Defining perms(n, k) is easy. As for any recursive definition, you need two things: a base case and a recursion step. The base case is where k = 0: perms(n, 0) is an empty array, []. For the recursive step, you generate elements by prepending each of the possible values in your set to all of the elements of perms(n, k-1).
If I get your question correctly, you need to generate all 5 digit numbers with digits 1,2,3,4 and 5. So there is a simple solution - generate all numbers base five up to 44444 and then map the 0 to 1, 1 to 2 and so on.
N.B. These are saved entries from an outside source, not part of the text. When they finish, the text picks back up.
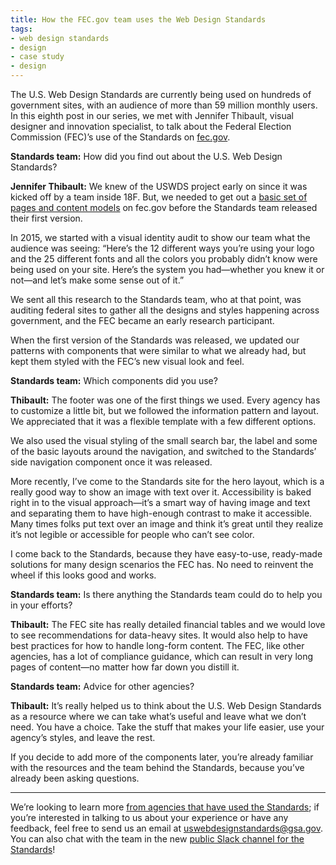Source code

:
 ```yaml
---
title: How the FEC.gov team uses the Web Design Standards
tags:
- web design standards
- design
- case study
- design
---
```

The U.S. Web Design Standards are currently being used on hundreds of government
sites, with an audience of more than 59 million monthly users. In this eighth
post in our series, we met with Jennifer Thibault, visual designer and
innovation specialist, to talk about the Federal Election Commission (FEC)’s use
of the Standards on [fec.gov][].

**Standards team:** How did you find out about the U.S. Web Design Standards?

**Jennifer Thibault:** We knew of the USWDS project early on since it was
kicked off by a team inside 18F. But, we needed to get out a
[basic set of pages and content models][612] on fec.gov before the Standards
team released their first version.

In 2015, we started with a visual identity audit to show our team what the
audience was seeing: “Here’s the 12 different ways you’re using your logo and
the 25 different fonts and all the colors you probably didn’t know were being
used on your site. Here’s the system you had—whether you knew it or not—and
let’s make some sense out of it.”

We sent all this research to the Standards team, who at that point, was auditing
federal sites to gather all the designs and styles happening across government,
and the FEC became an early research participant.

When the first version of the Standards was released, we updated our patterns
with components that were similar to what we already had, but kept them styled
with the FEC’s new visual look and feel.

**Standards team:** Which components did you use?

**Thibault:** The footer was one of the first things we used. Every agency has
to customize a little bit, but we followed the information pattern and layout.
We appreciated that it was a flexible template with a few different options.

We also used the visual styling of the small search bar, the label and some of
the basic layouts around the navigation, and switched to the Standards’ side
navigation component once it was released.

More recently, I’ve come to the Standards site for the hero layout, which is a
really good way to show an image with text over it. Accessibility is baked right
in to the visual approach—it’s a smart way of having image and text and
separating them to have high-enough contrast to make it accessible. Many times
folks put text over an image and think it’s great until they realize it’s not
legible or accessible for people who can’t see color.

I come back to the Standards, because they have easy-to-use, ready-made
solutions for many design scenarios the FEC has. No need to reinvent the wheel
if this looks good and works.

**Standards team:** Is there anything the Standards team could do to help
you in your efforts?

**Thibault:** The FEC site has really detailed financial tables and we would
love to see recommendations for data-heavy sites. It would also help to have
best practices for how to handle long-form content. The FEC, like other
agencies, has a lot of compliance guidance, which can result in very long
pages of content—no matter how far down you distill it.

**Standards team:** Advice for other agencies?

**Thibault:** It’s really helped us to think about the U.S. Web Design
Standards as a resource where we can take what’s useful and leave what we don’t
need. You have a choice. Take the stuff that makes your life easier, use your
agency’s styles, and leave the rest.

If you decide to add more of the components later, you’re already familiar with
the resources and the team behind the Standards, because you’ve already been
asking questions.

[fec.gov]: https://fec.gov/
[612]: https://github.com/18F/fec-style/issues/612

---

We’re looking to learn more [from agencies that have used the Standards](/getting-started/showcase/); if you’re interested in talking to us about your experience or have any feedback, feel free to send us an email at [uswebdesignstandards@gsa.gov](mailto:uswebdesignstandards@gsa.gov). You can also chat with the team in the new [public Slack channel for the Standards](https://chat.18f.gov/)!
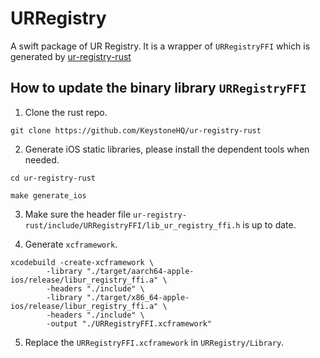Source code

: # URRegistry

A swift package of UR Registry. It is a wrapper of `URRegistryFFI` which is generated by [ur-registry-rust](https://github.com/KeystoneHQ/ur-registry-rust)

## How to update the binary library `URRegistryFFI`

1. Clone the rust repo.

```shell
git clone https://github.com/KeystoneHQ/ur-registry-rust
```

2. Generate iOS static libraries, please install the dependent tools when needed.

```shell
cd ur-registry-rust

make generate_ios
```

3. Make sure the header file `ur-registry-rust/include/URRegistryFFI/lib_ur_registry_ffi.h` is up to date.

4. Generate `xcframework`.

```shell
xcodebuild -create-xcframework \
        -library "./target/aarch64-apple-ios/release/libur_registry_ffi.a" \
        -headers "./include" \
        -library "./target/x86_64-apple-ios/release/libur_registry_ffi.a" \
        -headers "./include" \
        -output "./URRegistryFFI.xcframework"
```

5. Replace the `URRegistryFFI.xcframework` in `URRegistry/Library`.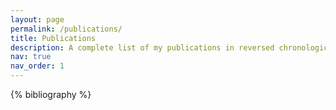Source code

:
 ```yaml
---
layout: page
permalink: /publications/
title: Publications
description: A complete list of my publications in reversed chronological order.
nav: true
nav_order: 1
---
```


<!-- _pages/publications.md -->
<div class="publications">

{% bibliography %}

</div>
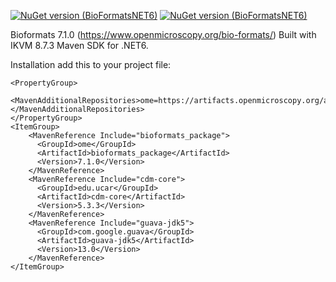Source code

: [![NuGet version (BioFormatsNET6)](https://img.shields.io/nuget/v/BioFormats.NET6.svg)](https://www.nuget.org/packages/BioFormats.NET6/7.1.0)
[![NuGet version (BioFormatsNET6)](https://img.shields.io/nuget/dt/BioFormats.NET6?color=g)](https://www.nuget.org/packages/BioFormats.NET6/7.1.0)

Bioformats 7.1.0 (https://www.openmicroscopy.org/bio-formats/) Built with IKVM 8.7.3 Maven SDK for .NET6.

Installation add this to your project file:
```
<PropertyGroup>
  <MavenAdditionalRepositories>ome=https://artifacts.openmicroscopy.org/artifactory/maven/;edu.ucar=https://maven.scijava.org/content/repositories/public/;</MavenAdditionalRepositories>
</PropertyGroup> 
<ItemGroup>
    <MavenReference Include="bioformats_package">
      <GroupId>ome</GroupId>
      <ArtifactId>bioformats_package</ArtifactId>
      <Version>7.1.0</Version>
    </MavenReference>
    <MavenReference Include="cdm-core">
      <GroupId>edu.ucar</GroupId>
      <ArtifactId>cdm-core</ArtifactId>
      <Version>5.3.3</Version>
    </MavenReference>
    <MavenReference Include="guava-jdk5">
      <GroupId>com.google.guava</GroupId>
      <ArtifactId>guava-jdk5</ArtifactId>
      <Version>13.0</Version>
    </MavenReference>
</ItemGroup>
```
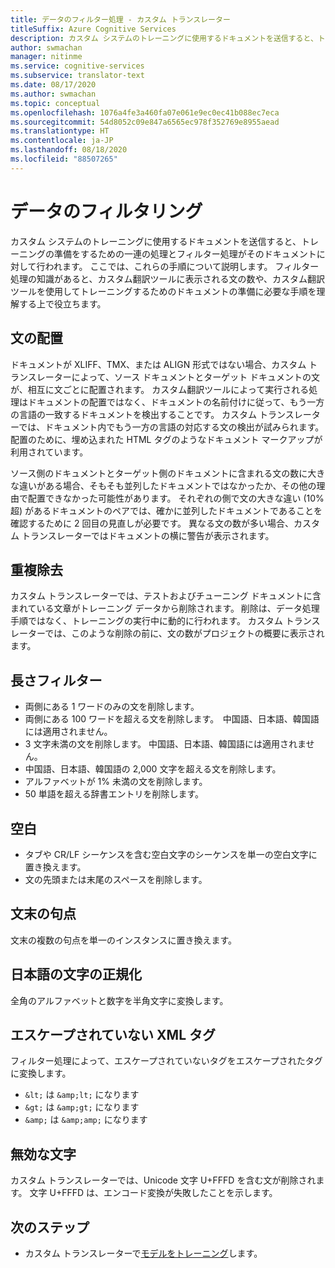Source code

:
 ```yaml
---
title: データのフィルター処理 - カスタム トランスレーター
titleSuffix: Azure Cognitive Services
description: カスタム システムのトレーニングに使用するドキュメントを送信すると、トレーニングの準備をするための一連の処理とフィルター処理がそのドキュメントに対して行われます。
author: swmachan
manager: nitinme
ms.service: cognitive-services
ms.subservice: translator-text
ms.date: 08/17/2020
ms.author: swmachan
ms.topic: conceptual
ms.openlocfilehash: 1076a4fe3a460fa07e061e9ec0ec41b088ec7eca
ms.sourcegitcommit: 54d8052c09e847a6565ec978f352769e8955aead
ms.translationtype: HT
ms.contentlocale: ja-JP
ms.lasthandoff: 08/18/2020
ms.locfileid: "88507265"
---
```

# <a name="data-filtering"></a>データのフィルタリング

カスタム システムのトレーニングに使用するドキュメントを送信すると、トレーニングの準備をするための一連の処理とフィルター処理がそのドキュメントに対して行われます。 ここでは、これらの手順について説明します。 フィルター処理の知識があると、カスタム翻訳ツールに表示される文の数や、カスタム翻訳ツールを使用してトレーニングするためのドキュメントの準備に必要な手順を理解する上で役立ちます。

## <a name="sentence-alignment"></a>文の配置
ドキュメントが XLIFF、TMX、または ALIGN 形式ではない場合、カスタム トランスレーターによって、ソース ドキュメントとターゲット ドキュメントの文が、相互に文ごとに配置されます。 カスタム翻訳ツールによって実行される処理はドキュメントの配置ではなく、ドキュメントの名前付けに従って、もう一方の言語の一致するドキュメントを検出することです。 カスタム トランスレーターでは、ドキュメント内でもう一方の言語の対応する文の検出が試みられます。 配置のために、埋め込まれた HTML タグのようなドキュメント マークアップが利用されています。  

ソース側のドキュメントとターゲット側のドキュメントに含まれる文の数に大きな違いがある場合、そもそも並列したドキュメントではなかったか、その他の理由で配置できなかった可能性があります。 それぞれの側で文の大きな違い (10% 超) があるドキュメントのペアでは、確かに並列したドキュメントであることを確認するために 2 回目の見直しが必要です。 異なる文の数が多い場合、カスタム トランスレーターではドキュメントの横に警告が表示されます。  


## <a name="deduplication"></a>重複除去
カスタム トランスレーターでは、テストおよびチューニング ドキュメントに含まれている文章がトレーニング データから削除されます。 削除は、データ処理手順ではなく、トレーニングの実行中に動的に行われます。 カスタム トランスレーターでは、このような削除の前に、文の数がプロジェクトの概要に表示されます。  

## <a name="length-filter"></a>長さフィルター
* 両側にある 1 ワードのみの文を削除します。
* 両側にある 100 ワードを超える文を削除します。  中国語、日本語、韓国語には適用されません。
* 3 文字未満の文を削除します。 中国語、日本語、韓国語には適用されません。
* 中国語、日本語、韓国語の 2,000 文字を超える文を削除します。
* アルファベットが 1% 未満の文を削除します。
* 50 単語を超える辞書エントリを削除します。

## <a name="white-space"></a>空白
* タブや CR/LF シーケンスを含む空白文字のシーケンスを単一の空白文字に置き換えます。
* 文の先頭または末尾のスペースを削除します。

## <a name="sentence-end-punctuation"></a>文末の句点
文末の複数の句点を単一のインスタンスに置き換えます。  

## <a name="japanese-character-normalization"></a>日本語の文字の正規化
全角のアルファベットと数字を半角文字に変換します。

## <a name="unescaped-xml-tags"></a>エスケープされていない XML タグ
フィルター処理によって、エスケープされていないタグをエスケープされたタグに変換します。
* `&lt;` は `&amp;lt;` になります
* `&gt;` は `&amp;gt;` になります
* `&amp;` は `&amp;amp;` になります

## <a name="invalid-characters"></a>無効な文字
カスタム トランスレーターでは、Unicode 文字 U+FFFD を含む文が削除されます。 文字 U+FFFD は、エンコード変換が失敗したことを示します。

## <a name="next-steps"></a>次のステップ

- カスタム トランスレーターで[モデルをトレーニング](how-to-train-model.md)します。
Add leading zeros where needed - so 10 becomes 00010 or [1,1,1,2,1].
NOTE: you don't actually have to generate the numbers themselves, you may just iterate the numbers up to 5**5(excluding) and for each of them find the corresponing sequence by getting it's digits base 5.
int increment(size_t *dst, size_t len, size_t base) {
if (len == 0) return 0;
if (dst[len-1] != base-1) {
++dst[len-1];
return 1;
} else {
dst[len-1] = 0;
return increment(dst, len-1, base);
}
}
Armed with this function you can iterate over all repetitive permutations of (0 ... 4) starting from {0, 0, 0, 0, 0}. The function will return 0 when it runs out of repetitive permutations.
Then for each repetitive permutation in turn, use the contents as indexes into your array so as to get a repetitive permutation of the array rather than of (0 ... 4).
In your given example, each position could be occupied by either 1, 2, 3, 4, 5. As there are 5 positions, the total number of possibilities = 5 * 5 * 5 * 5 * 5 = 5 ^ 5 = 3125. In general, it would be N ^ N. (where ^ is the exponentiation operator).
To generate these possibilities, in each of the positions, put the numbers 1, 2, 3, 4, 5, one by one, and increment starting from the last position, similar to a 5 digit counter.
Hence, start with 11111. Increment the last position to get 11112 ... until 11115.
Then wrap back to 1, and increment the next digit 11121 continue with 11122 ... 11125, etc. Repeat this till you reach the first position, and you would end at 55555.